--- Work required ---
Wherever the word "addItem" occurs in the lines below, copy the whole line.

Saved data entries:
########
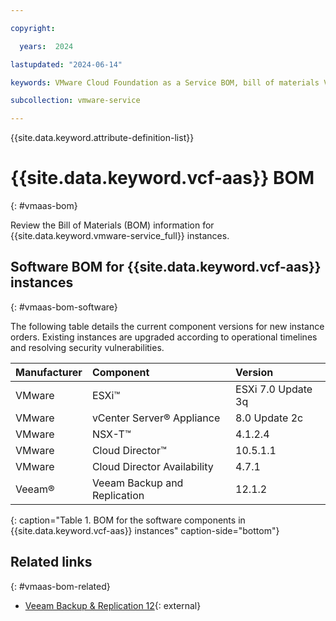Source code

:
 ```yaml
---

copyright:

  years:  2024

lastupdated: "2024-06-14"

keywords: VMware Cloud Foundation as a Service BOM, bill of materials VMware Cloud Foundation as a Service, BOM, VCF as a Service BOM

subcollection: vmware-service

---
```


{{site.data.keyword.attribute-definition-list}}

# {{site.data.keyword.vcf-aas}} BOM
{: #vmaas-bom}

Review the Bill of Materials (BOM) information for {{site.data.keyword.vmware-service_full}} instances.

## Software BOM for {{site.data.keyword.vcf-aas}} instances
{: #vmaas-bom-software}

The following table details the current component versions for new instance orders. Existing instances are upgraded according to operational timelines and resolving security vulnerabilities.

| Manufacturer | Component | Version |
|:------------ |:--------- |:------- |
| VMware       | ESXi™ | ESXi 7.0 Update 3q |
| VMware       | vCenter Server® Appliance | 8.0 Update 2c |
| VMware       | NSX-T™ | 4.1.2.4 |
| VMware       | Cloud Director™ | 10.5.1.1 |
| VMware       | Cloud Director Availability | 4.7.1 |
| Veeam®       | Veeam Backup and Replication | 12.1.2 |
{: caption="Table 1. BOM for the software components in {{site.data.keyword.vcf-aas}} instances" caption-side="bottom"}

## Related links
{: #vmaas-bom-related}

* [Veeam Backup & Replication 12](https://helpcenter.veeam.com/docs/backup/vsphere/overview.html?ver=120){: external}
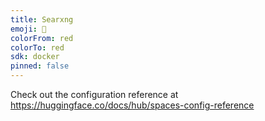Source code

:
 ```yaml
---
title: Searxng
emoji: 🐨
colorFrom: red
colorTo: red
sdk: docker
pinned: false
---
```


Check out the configuration reference at https://huggingface.co/docs/hub/spaces-config-reference
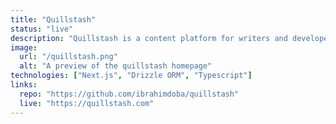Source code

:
 ```yaml
---
title: "Quillstash"
status: "live"
description: "Quillstash is a content platform for writers and developers allowing for easy content publishing, with it's simple and intuitive editor"
image:
  url: "/quillstash.png"
  alt: "A preview of the quillstash homepage"
technologies: ["Next.js", "Drizzle ORM", "Typescript"]
links:
  repo: "https://github.com/ibrahimdoba/quillstash"
  live: "https://quillstash.com"
---
```


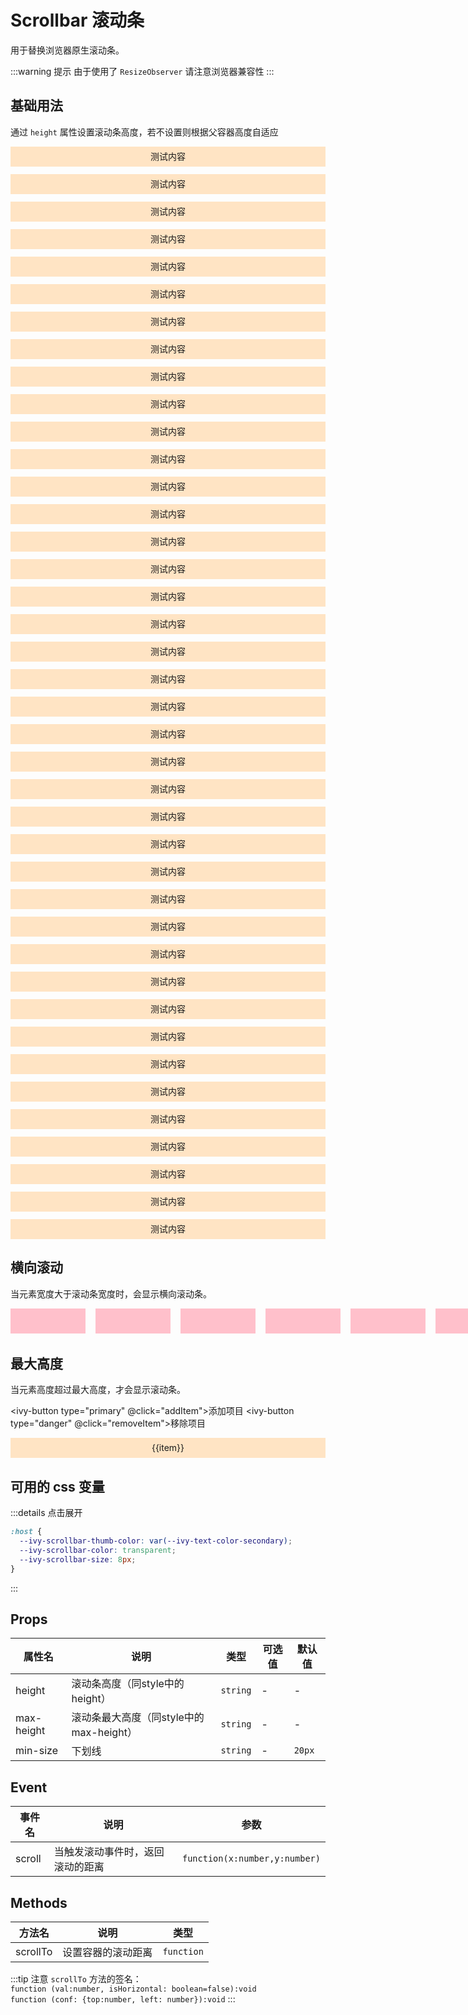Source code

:# Scrollbar 滚动条

用于替换浏览器原生滚动条。

:::warning 提示
由于使用了 `ResizeObserver` 请注意浏览器兼容性
:::

## 基础用法

通过 `height` 属性设置滚动条高度，若不设置则根据父容器高度自适应

<ivy-scrollbar height="500px">
    <div class="vertical-item">测试内容</div>
    <div class="vertical-item">测试内容</div>
    <div class="vertical-item">测试内容</div>
    <div class="vertical-item">测试内容</div>
    <div class="vertical-item">测试内容</div>
    <div class="vertical-item">测试内容</div>
    <div class="vertical-item">测试内容</div>
    <div class="vertical-item">测试内容</div>
    <div class="vertical-item">测试内容</div>
    <div class="vertical-item">测试内容</div>
    <div class="vertical-item">测试内容</div>
    <div class="vertical-item">测试内容</div>
    <div class="vertical-item">测试内容</div>
    <div class="vertical-item">测试内容</div>
    <div class="vertical-item">测试内容</div>
    <div class="vertical-item">测试内容</div>
    <div class="vertical-item">测试内容</div>
    <div class="vertical-item">测试内容</div>
    <div class="vertical-item">测试内容</div>
    <div class="vertical-item">测试内容</div>
    <div class="vertical-item">测试内容</div>
    <div class="vertical-item">测试内容</div>
    <div class="vertical-item">测试内容</div>
    <div class="vertical-item">测试内容</div>
    <div class="vertical-item">测试内容</div>
    <div class="vertical-item">测试内容</div>
    <div class="vertical-item">测试内容</div>
    <div class="vertical-item">测试内容</div>
    <div class="vertical-item">测试内容</div>
    <div class="vertical-item">测试内容</div>
    <div class="vertical-item">测试内容</div>
    <div class="vertical-item">测试内容</div>
    <div class="vertical-item">测试内容</div>
    <div class="vertical-item">测试内容</div>
    <div class="vertical-item">测试内容</div>
    <div class="vertical-item">测试内容</div>
    <div class="vertical-item">测试内容</div>
    <div class="vertical-item">测试内容</div>
    <div class="vertical-item">测试内容</div>
    <div class="vertical-item">测试内容</div>
</ivy-scrollbar>

## 横向滚动

当元素宽度大于滚动条宽度时，会显示横向滚动条。

<ivy-scrollbar>
<div style="width: max-content">
    <div class="horizontal-item"></div>
    <div class="horizontal-item"></div>
    <div class="horizontal-item"></div>
    <div class="horizontal-item"></div>
    <div class="horizontal-item"></div>
    <div class="horizontal-item"></div>
    <div class="horizontal-item"></div>
    <div class="horizontal-item"></div>
    <div class="horizontal-item"></div>
    <div class="horizontal-item"></div>
    <div class="horizontal-item"></div>
    <div class="horizontal-item"></div>
    <div class="horizontal-item"></div>
    <div class="horizontal-item"></div>
    <div class="horizontal-item"></div>
    <div class="horizontal-item"></div>
</div>
</ivy-scrollbar>

## 最大高度

当元素高度超过最大高度，才会显示滚动条。

<ivy-button type="primary" @click="addItem">添加项目</ivy-button>
<ivy-button type="danger" @click="removeItem">移除项目</ivy-button>

<ivy-scrollbar max-height="300px" style="margin-top: 16px;">
<div class="vertical-item" v-for="item in list" :key="item">{{item}}</div>
</ivy-scrollbar>

## 可用的 css 变量

:::details 点击展开

```css
:host {
  --ivy-scrollbar-thumb-color: var(--ivy-text-color-secondary);
  --ivy-scrollbar-color: transparent;
  --ivy-scrollbar-size: 8px;
}
```

:::

## Props

| 属性名     | 说明                                    | 类型     | 可选值 | 默认值 |
| ---------- | --------------------------------------- | -------- | ------ | ------ |
| height     | 滚动条高度（同style中的height）         | `string` | -      | -      |
| max-height | 滚动条最大高度（同style中的max-height） | `string` | -      | -      |
| min-size   | 下划线                                  | `string` | -      | `20px` |

## Event

| 事件名 | 说明                             | 参数                          |
| ------ | -------------------------------- | ----------------------------- |
| scroll | 当触发滚动事件时，返回滚动的距离 | `function(x:number,y:number)` |

## Methods

| 方法名   | 说明               | 类型       |
| -------- | ------------------ | ---------- |
| scrollTo | 设置容器的滚动距离 | `function` |

:::tip 注意
`scrollTo` 方法的签名：<br>
`function (val:number, isHorizontal: boolean=false):void`<br>
`function (conf: {top:number, left: number}):void`
:::

<script setup>
import { ref } from 'vue'
const list = ref([1,2,3,4,5])
const addItem = () => {
    list.value.push(list.value.length + 1)
}
const removeItem = () => {
    list.value.pop()
}
</script>

<style lang="scss" scoped>
.vertical-item {
    line-height: 32px;
    text-align: center;
    background-color: bisque;
    & + & {
        margin-top: 12px;
    }
}
.horizontal-item {
    height: 40px;
    width: 120px;
    background-color:pink;
    display: inline-block;
}
.horizontal-item + .horizontal-item{
    margin-left: 12px;
}
</style>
########
--- Exercise output ---
<ivy-button type="primary" @click="addItem">添加项目</ivy-button>
const addItem = () => {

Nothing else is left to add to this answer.